---------- EXERCISE DATA

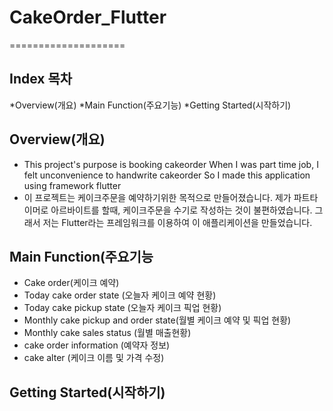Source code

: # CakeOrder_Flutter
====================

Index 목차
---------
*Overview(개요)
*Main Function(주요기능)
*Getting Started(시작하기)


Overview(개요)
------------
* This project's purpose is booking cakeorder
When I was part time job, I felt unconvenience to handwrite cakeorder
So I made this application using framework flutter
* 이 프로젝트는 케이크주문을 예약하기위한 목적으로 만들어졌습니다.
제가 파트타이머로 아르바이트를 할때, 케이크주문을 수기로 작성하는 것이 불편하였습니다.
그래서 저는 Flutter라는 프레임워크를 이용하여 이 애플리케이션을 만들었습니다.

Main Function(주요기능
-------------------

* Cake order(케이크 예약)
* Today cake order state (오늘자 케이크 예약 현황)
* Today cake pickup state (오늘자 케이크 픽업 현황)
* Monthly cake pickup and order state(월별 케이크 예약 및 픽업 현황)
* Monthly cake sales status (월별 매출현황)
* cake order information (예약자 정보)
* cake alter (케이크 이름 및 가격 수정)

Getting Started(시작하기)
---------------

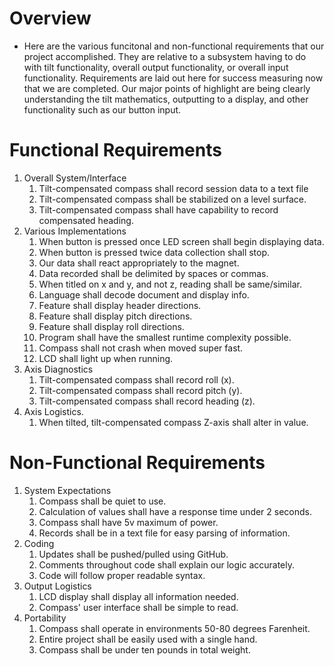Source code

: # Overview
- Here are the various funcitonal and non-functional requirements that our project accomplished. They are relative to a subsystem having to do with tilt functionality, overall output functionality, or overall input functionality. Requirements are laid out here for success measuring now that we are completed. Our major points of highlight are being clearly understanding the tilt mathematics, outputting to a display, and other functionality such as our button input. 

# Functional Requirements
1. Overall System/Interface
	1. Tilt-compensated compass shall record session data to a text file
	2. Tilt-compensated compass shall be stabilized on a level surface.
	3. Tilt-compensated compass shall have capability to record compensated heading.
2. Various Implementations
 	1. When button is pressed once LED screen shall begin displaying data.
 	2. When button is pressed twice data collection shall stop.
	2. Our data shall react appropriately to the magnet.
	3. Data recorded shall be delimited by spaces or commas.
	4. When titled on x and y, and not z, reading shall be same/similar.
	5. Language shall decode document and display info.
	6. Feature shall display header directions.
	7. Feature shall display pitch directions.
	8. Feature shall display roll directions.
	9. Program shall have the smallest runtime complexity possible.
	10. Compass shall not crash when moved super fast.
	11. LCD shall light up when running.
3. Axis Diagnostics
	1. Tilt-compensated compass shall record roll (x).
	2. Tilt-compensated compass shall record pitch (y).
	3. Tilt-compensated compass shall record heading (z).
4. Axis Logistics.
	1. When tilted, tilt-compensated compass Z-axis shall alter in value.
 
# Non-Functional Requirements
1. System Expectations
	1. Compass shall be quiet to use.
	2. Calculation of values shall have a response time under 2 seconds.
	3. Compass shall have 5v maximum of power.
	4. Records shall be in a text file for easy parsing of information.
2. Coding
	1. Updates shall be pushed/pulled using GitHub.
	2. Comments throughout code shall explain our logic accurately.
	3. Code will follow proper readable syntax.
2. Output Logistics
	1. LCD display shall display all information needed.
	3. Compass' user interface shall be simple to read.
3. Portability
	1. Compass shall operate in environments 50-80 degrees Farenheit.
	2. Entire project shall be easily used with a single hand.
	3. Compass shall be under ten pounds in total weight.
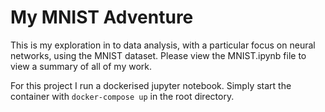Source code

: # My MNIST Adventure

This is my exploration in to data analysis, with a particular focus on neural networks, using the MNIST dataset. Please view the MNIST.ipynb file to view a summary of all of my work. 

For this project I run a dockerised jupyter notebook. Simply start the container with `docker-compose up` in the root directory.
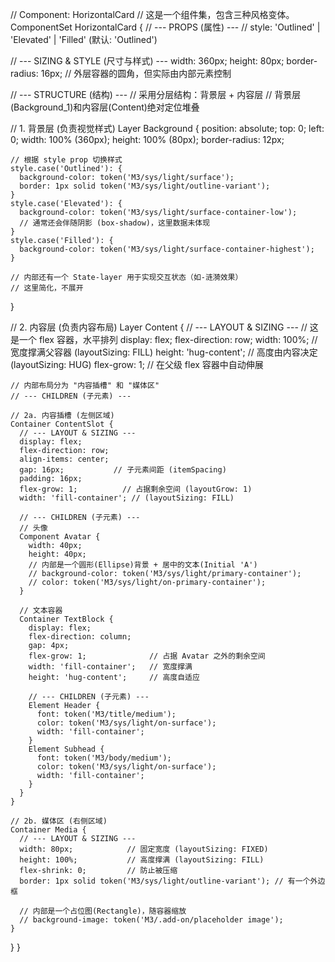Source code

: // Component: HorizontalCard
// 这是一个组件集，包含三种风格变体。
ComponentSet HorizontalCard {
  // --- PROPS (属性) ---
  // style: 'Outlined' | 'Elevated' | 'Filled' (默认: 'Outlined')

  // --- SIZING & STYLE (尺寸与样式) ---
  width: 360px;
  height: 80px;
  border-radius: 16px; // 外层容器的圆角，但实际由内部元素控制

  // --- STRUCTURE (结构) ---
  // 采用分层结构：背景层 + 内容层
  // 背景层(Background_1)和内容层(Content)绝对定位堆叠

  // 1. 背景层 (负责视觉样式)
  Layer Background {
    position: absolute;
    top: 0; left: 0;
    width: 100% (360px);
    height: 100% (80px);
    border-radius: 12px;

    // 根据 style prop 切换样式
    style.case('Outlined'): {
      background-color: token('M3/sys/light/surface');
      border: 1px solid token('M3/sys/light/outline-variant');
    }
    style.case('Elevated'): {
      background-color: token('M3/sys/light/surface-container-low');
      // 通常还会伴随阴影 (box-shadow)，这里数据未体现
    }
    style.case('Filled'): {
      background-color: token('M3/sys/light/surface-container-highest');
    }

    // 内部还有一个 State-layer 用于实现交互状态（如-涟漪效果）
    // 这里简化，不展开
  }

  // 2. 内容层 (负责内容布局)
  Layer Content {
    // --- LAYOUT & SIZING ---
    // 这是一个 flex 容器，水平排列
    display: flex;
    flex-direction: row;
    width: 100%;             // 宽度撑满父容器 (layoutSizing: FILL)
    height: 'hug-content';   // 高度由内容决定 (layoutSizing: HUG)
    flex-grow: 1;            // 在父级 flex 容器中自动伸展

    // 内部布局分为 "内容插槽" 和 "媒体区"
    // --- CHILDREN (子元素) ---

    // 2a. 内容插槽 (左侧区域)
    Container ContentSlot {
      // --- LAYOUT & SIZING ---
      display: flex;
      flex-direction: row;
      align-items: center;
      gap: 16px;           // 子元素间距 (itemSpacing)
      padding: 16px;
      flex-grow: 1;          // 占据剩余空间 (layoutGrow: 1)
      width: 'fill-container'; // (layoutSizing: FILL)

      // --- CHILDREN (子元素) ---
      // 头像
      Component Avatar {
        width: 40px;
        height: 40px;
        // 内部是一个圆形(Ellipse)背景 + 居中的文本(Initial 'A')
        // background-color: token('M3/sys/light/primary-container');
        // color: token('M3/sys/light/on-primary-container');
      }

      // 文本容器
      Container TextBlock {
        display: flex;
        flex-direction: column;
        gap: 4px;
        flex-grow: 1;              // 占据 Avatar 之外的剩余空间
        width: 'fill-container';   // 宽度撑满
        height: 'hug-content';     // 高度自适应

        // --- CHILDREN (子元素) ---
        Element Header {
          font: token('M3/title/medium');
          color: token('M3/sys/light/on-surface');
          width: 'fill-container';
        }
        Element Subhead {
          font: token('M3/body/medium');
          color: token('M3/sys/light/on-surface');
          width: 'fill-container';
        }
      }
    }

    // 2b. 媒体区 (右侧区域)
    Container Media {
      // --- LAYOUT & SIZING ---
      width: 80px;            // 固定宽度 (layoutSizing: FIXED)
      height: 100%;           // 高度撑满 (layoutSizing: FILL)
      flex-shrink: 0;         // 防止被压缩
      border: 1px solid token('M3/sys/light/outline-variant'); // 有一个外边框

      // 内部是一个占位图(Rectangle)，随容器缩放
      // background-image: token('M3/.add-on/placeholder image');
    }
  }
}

--------------------

WHAT NEEDS TO BE DONE: Write out, exactly and with no pictures, the lines of the data from the first through the line containing "2. Tilt-compensated compass shall be".

YOUR RESPONSE:
Source code

: # CakeOrder_Flutter
====================

Index 목차
---------
*Overview(개요)
*Main Function(주요기능)
*Getting Started(시작하기)


Overview(개요)
------------
* This project's purpose is booking cakeorder
When I was part time job, I felt unconvenience to handwrite cakeorder
So I made this application using framework flutter
* 이 프로젝트는 케이크주문을 예약하기위한 목적으로 만들어졌습니다.
제가 파트타이머로 아르바이트를 할때, 케이크주문을 수기로 작성하는 것이 불편하였습니다.
그래서 저는 Flutter라는 프레임워크를 이용하여 이 애플리케이션을 만들었습니다.

Main Function(주요기능
-------------------

* Cake order(케이크 예약)
* Today cake order state (오늘자 케이크 예약 현황)
* Today cake pickup state (오늘자 케이크 픽업 현황)
* Monthly cake pickup and order state(월별 케이크 예약 및 픽업 현황)
* Monthly cake sales status (월별 매출현황)
* cake order information (예약자 정보)
* cake alter (케이크 이름 및 가격 수정)

Getting Started(시작하기)
---------------

Source code

: # Overview
- Here are the various funcitonal and non-functional requirements that our project accomplished. They are relative to a subsystem having to do with tilt functionality, overall output functionality, or overall input functionality. Requirements are laid out here for success measuring now that we are completed. Our major points of highlight are being clearly understanding the tilt mathematics, outputting to a display, and other functionality such as our button input. 

# Functional Requirements
1. Overall System/Interface
	1. Tilt-compensated compass shall record session data to a text file
	2. Tilt-compensated compass shall be stabilized on a level surface.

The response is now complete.